国家情報会議設置法案が23日、衆院を通過した。与党に加え、中道改革連合や国民民主党などの賛成多数で可決され、法案は23日に衆院を通過し、今国会で成立する公算が大きくなった。政府の意思決定に関する情報収集や分析を一元化し、日本のインテリジェンス機能を強化することが法案の最大の狙いだ。
法案の中核は、内閣総理大臣を議長とする「国家情報会議」を内閣に新設する点にある。同会議は、首相のほか、内閣官房長官、外相、防衛相、財務相、経済産業相などインテリジェンスに関わる主要閣僚で構成する。安全保障の確保やテロ防止などの「重要情報活動」に関する基本方針、外国による影響工作を含む「外国情報活動への対処」、情報収集衛星の開発や運用に関する重要事項などを調査審議する。

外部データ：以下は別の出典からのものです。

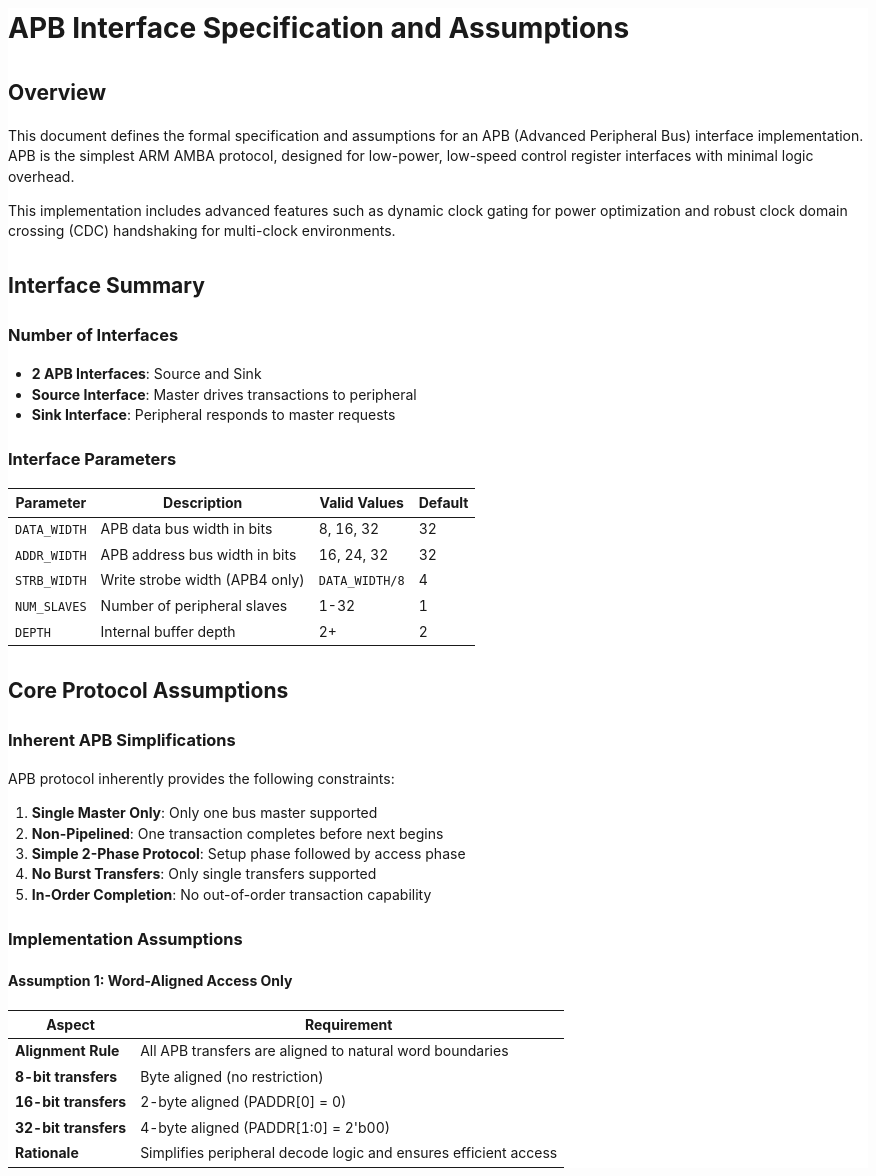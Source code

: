 # APB Interface Specification and Assumptions

## Overview

This document defines the formal specification and assumptions for an APB (Advanced Peripheral Bus) interface implementation. APB is the simplest ARM AMBA protocol, designed for low-power, low-speed control register interfaces with minimal logic overhead.

This implementation includes advanced features such as dynamic clock gating for power optimization and robust clock domain crossing (CDC) handshaking for multi-clock environments.

## Interface Summary

### Number of Interfaces

- **2 APB Interfaces**: Source and Sink
- **Source Interface**: Master drives transactions to peripheral
- **Sink Interface**: Peripheral responds to master requests

### Interface Parameters

| Parameter | Description | Valid Values | Default |
|-----------|-------------|--------------|---------|
| `DATA_WIDTH` | APB data bus width in bits | 8, 16, 32 | 32 |
| `ADDR_WIDTH` | APB address bus width in bits | 16, 24, 32 | 32 |
| `STRB_WIDTH` | Write strobe width (APB4 only) | `DATA_WIDTH/8` | 4 |
| `NUM_SLAVES` | Number of peripheral slaves | 1-32 | 1 |
| `DEPTH` | Internal buffer depth | 2+ | 2 |

## Core Protocol Assumptions

### Inherent APB Simplifications

APB protocol inherently provides the following constraints:

1. **Single Master Only**: Only one bus master supported
2. **Non-Pipelined**: One transaction completes before next begins
3. **Simple 2-Phase Protocol**: Setup phase followed by access phase
4. **No Burst Transfers**: Only single transfers supported
5. **In-Order Completion**: No out-of-order transaction capability

### Implementation Assumptions

#### Assumption 1: Word-Aligned Access Only

| Aspect | Requirement |
|--------|-------------|
| **Alignment Rule** | All APB transfers are aligned to natural word boundaries |
| **8-bit transfers** | Byte aligned (no restriction) |
| **16-bit transfers** | 2-byte aligned (PADDR[0] = 0) |
| **32-bit transfers** | 4-byte aligned (PADDR[1:0] = 2'b00) |
| **Rationale** | Simplifies peripheral decode logic and ensures efficient access |
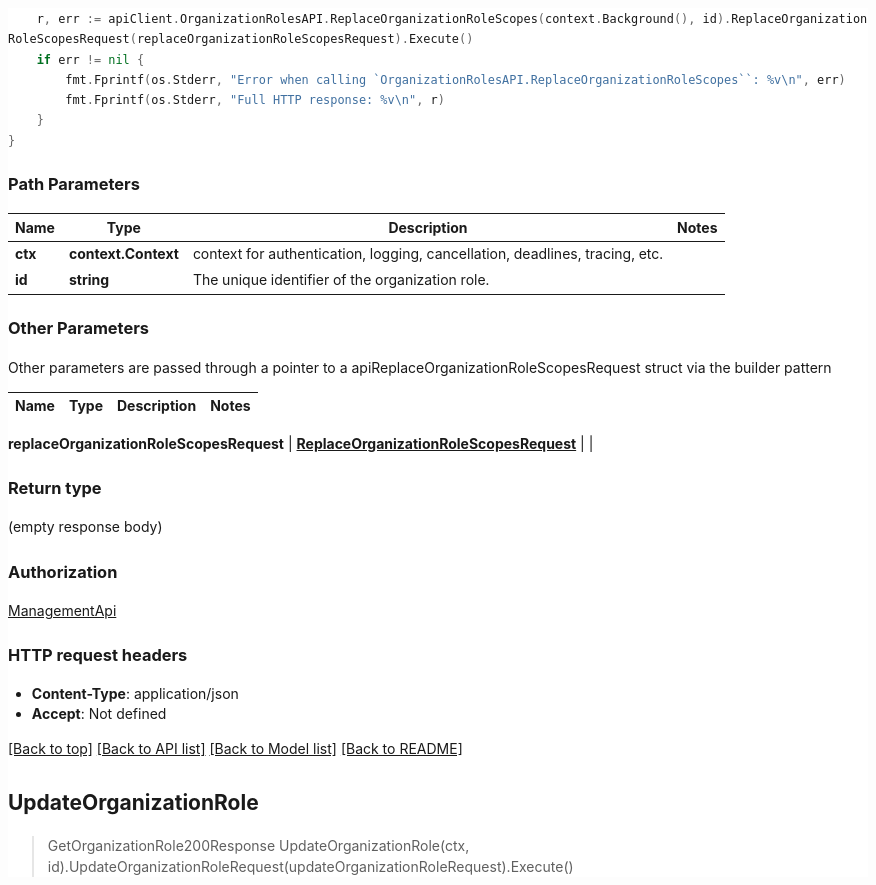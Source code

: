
 ```go
	r, err := apiClient.OrganizationRolesAPI.ReplaceOrganizationRoleScopes(context.Background(), id).ReplaceOrganizationRoleScopesRequest(replaceOrganizationRoleScopesRequest).Execute()
	if err != nil {
		fmt.Fprintf(os.Stderr, "Error when calling `OrganizationRolesAPI.ReplaceOrganizationRoleScopes``: %v\n", err)
		fmt.Fprintf(os.Stderr, "Full HTTP response: %v\n", r)
	}
}
```

### Path Parameters


Name | Type | Description  | Notes
------------- | ------------- | ------------- | -------------
**ctx** | **context.Context** | context for authentication, logging, cancellation, deadlines, tracing, etc.
**id** | **string** | The unique identifier of the organization role. | 

### Other Parameters

Other parameters are passed through a pointer to a apiReplaceOrganizationRoleScopesRequest struct via the builder pattern


Name | Type | Description  | Notes
------------- | ------------- | ------------- | -------------

 **replaceOrganizationRoleScopesRequest** | [**ReplaceOrganizationRoleScopesRequest**](ReplaceOrganizationRoleScopesRequest.md) |  | 

### Return type

 (empty response body)

### Authorization

[ManagementApi](../README.md#ManagementApi)

### HTTP request headers

- **Content-Type**: application/json
- **Accept**: Not defined

[[Back to top]](#) [[Back to API list]](../README.md#documentation-for-api-endpoints)
[[Back to Model list]](../README.md#documentation-for-models)
[[Back to README]](../README.md)


## UpdateOrganizationRole

> GetOrganizationRole200Response UpdateOrganizationRole(ctx, id).UpdateOrganizationRoleRequest(updateOrganizationRoleRequest).Execute()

法案では、効果的な情報集約を進めるため、関係行政機関の長らに対し、同会議へ適時に資料や情報を提供する義務を法的に明記した。
これに伴い、会議の事務局として内閣官房に「国家情報局」を新設する。新組織は会議の事務処理にとどまらず、各省庁が行う情報活動の総合的な調整や、内閣の重要政策に関する情報の収集調査を担う。これまで政府の情報収集を担ってきた内閣情報調査室と内閣情報官は発展的に解消され、政府全体を俯瞰した、より質の高いインテリジェンス体制の構築を目指す。
一方、権限の強い情報機関の設立に対しては、国会審議で慎重論も出た。野党は、政府への抗議集会に参加する市民が調査対象になるのではないかとのプライバシー侵害の恐れや、政治的中立性への強い懸念を指摘した。
今回の衆院通過にあたっては、こうした懸念に配慮する内容が付帯決議案に盛り込まれた。これにより、中道改革連合や国民民主党など野党の一部が賛成に回り、法案は可決された。